_ABOUT THIS EXERCISE_:
For the records shown below, return an exact copy that excludes the pictures.

[Saved entries]

*** Block opens ***

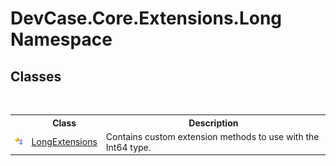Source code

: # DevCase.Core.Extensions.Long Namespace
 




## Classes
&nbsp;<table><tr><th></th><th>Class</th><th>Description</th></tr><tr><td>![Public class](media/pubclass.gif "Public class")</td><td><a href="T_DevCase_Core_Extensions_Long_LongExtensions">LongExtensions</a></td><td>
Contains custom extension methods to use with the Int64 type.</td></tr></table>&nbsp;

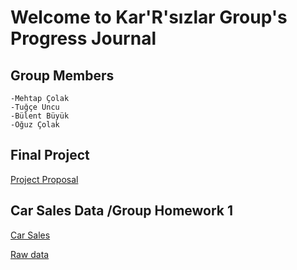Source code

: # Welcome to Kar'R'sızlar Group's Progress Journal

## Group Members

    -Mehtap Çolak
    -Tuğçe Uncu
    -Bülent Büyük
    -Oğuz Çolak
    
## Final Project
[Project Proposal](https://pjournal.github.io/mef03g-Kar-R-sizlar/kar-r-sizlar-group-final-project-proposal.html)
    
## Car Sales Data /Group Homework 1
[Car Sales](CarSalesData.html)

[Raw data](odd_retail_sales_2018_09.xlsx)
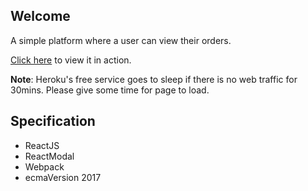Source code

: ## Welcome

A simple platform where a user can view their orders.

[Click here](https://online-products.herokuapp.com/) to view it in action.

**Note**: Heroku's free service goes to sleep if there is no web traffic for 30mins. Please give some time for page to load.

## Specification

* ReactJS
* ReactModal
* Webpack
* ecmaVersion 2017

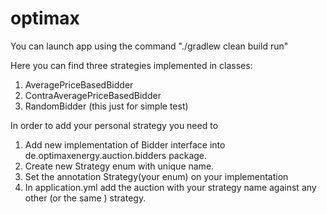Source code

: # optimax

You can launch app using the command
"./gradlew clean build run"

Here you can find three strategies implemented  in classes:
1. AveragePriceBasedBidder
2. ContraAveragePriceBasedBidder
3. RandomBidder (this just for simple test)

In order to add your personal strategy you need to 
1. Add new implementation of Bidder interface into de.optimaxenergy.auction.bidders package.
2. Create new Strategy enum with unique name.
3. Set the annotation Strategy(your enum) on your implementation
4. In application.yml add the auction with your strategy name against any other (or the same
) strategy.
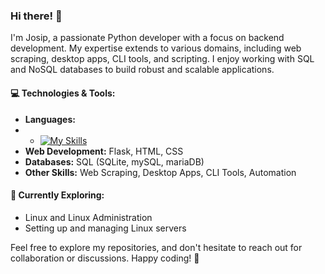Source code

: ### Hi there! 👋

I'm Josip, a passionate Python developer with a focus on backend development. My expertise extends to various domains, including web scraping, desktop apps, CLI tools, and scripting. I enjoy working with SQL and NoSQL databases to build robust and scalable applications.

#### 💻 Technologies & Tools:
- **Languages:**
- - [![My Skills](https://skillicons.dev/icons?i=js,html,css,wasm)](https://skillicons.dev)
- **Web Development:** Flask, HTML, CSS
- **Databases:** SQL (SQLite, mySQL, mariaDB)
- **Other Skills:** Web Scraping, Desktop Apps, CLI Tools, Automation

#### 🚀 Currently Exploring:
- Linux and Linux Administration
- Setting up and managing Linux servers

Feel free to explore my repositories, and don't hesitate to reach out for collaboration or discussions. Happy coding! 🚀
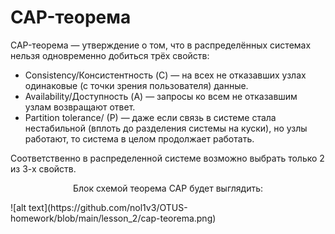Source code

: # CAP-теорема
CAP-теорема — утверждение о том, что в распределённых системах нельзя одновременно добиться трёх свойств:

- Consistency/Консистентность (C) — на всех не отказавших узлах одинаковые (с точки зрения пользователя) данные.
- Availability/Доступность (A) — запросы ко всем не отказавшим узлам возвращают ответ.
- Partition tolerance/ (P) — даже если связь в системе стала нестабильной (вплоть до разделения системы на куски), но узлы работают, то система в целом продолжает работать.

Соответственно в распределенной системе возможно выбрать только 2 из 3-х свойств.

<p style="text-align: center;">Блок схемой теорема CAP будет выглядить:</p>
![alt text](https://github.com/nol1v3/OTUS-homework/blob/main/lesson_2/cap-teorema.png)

*** Block closes ***

_SOLUTION TO THE EXERCISE_:
Source code

: # DevCase.Core.Extensions.Long Namespace
 




## Classes
&nbsp;<table><tr><th></th><th>Class</th><th>Description</th></tr><tr><td>![Public class](media/pubclass.gif "Public class")</td><td><a href="T_DevCase_Core_Extensions_Long_LongExtensions">LongExtensions</a></td><td>
Contains custom extension methods to use with the Int64 type.</td></tr></table>&nbsp;

Source code

: # Welcome to Kar'R'sızlar Group's Progress Journal

## Group Members

    -Mehtap Çolak
    -Tuğçe Uncu
    -Bülent Büyük
    -Oğuz Çolak
    
## Final Project
[Project Proposal](https://pjournal.github.io/mef03g-Kar-R-sizlar/kar-r-sizlar-group-final-project-proposal.html)
    
## Car Sales Data /Group Homework 1
[Car Sales](CarSalesData.html)

[Raw data](odd_retail_sales_2018_09.xlsx)
Source code

: ## Welcome

A simple platform where a user can view their orders.

[Click here](https://online-products.herokuapp.com/) to view it in action.

**Note**: Heroku's free service goes to sleep if there is no web traffic for 30mins. Please give some time for page to load.

## Specification

* ReactJS
* ReactModal
* Webpack
* ecmaVersion 2017

Source code

: # optimax

You can launch app using the command
"./gradlew clean build run"

Here you can find three strategies implemented  in classes:
1. AveragePriceBasedBidder
2. ContraAveragePriceBasedBidder
3. RandomBidder (this just for simple test)

In order to add your personal strategy you need to 
1. Add new implementation of Bidder interface into de.optimaxenergy.auction.bidders package.
2. Create new Strategy enum with unique name.
3. Set the annotation Strategy(your enum) on your implementation
4. In application.yml add the auction with your strategy name against any other (or the same
) strategy.
Source code

: ### Hi there! 👋

I'm Josip, a passionate Python developer with a focus on backend development. My expertise extends to various domains, including web scraping, desktop apps, CLI tools, and scripting. I enjoy working with SQL and NoSQL databases to build robust and scalable applications.

#### 💻 Technologies & Tools:
- **Languages:**
- - [![My Skills](https://skillicons.dev/icons?i=js,html,css,wasm)](https://skillicons.dev)
- **Web Development:** Flask, HTML, CSS
- **Databases:** SQL (SQLite, mySQL, mariaDB)
- **Other Skills:** Web Scraping, Desktop Apps, CLI Tools, Automation

#### 🚀 Currently Exploring:
- Linux and Linux Administration
- Setting up and managing Linux servers

Feel free to explore my repositories, and don't hesitate to reach out for collaboration or discussions. Happy coding! 🚀
Source code

: # CAP-теорема
CAP-теорема — утверждение о том, что в распределённых системах нельзя одновременно добиться трёх свойств:

- Consistency/Консистентность (C) — на всех не отказавших узлах одинаковые (с точки зрения пользователя) данные.
- Availability/Доступность (A) — запросы ко всем не отказавшим узлам возвращают ответ.
- Partition tolerance/ (P) — даже если связь в системе стала нестабильной (вплоть до разделения системы на куски), но узлы работают, то система в целом продолжает работать.

Соответственно в распределенной системе возможно выбрать только 2 из 3-х свойств.

<p style="text-align: center;">Блок схемой теорема CAP будет выглядить:</p>
![alt text](https://github.com/nol1v3/OTUS-homework/blob/main/lesson_2/cap-teorema.png)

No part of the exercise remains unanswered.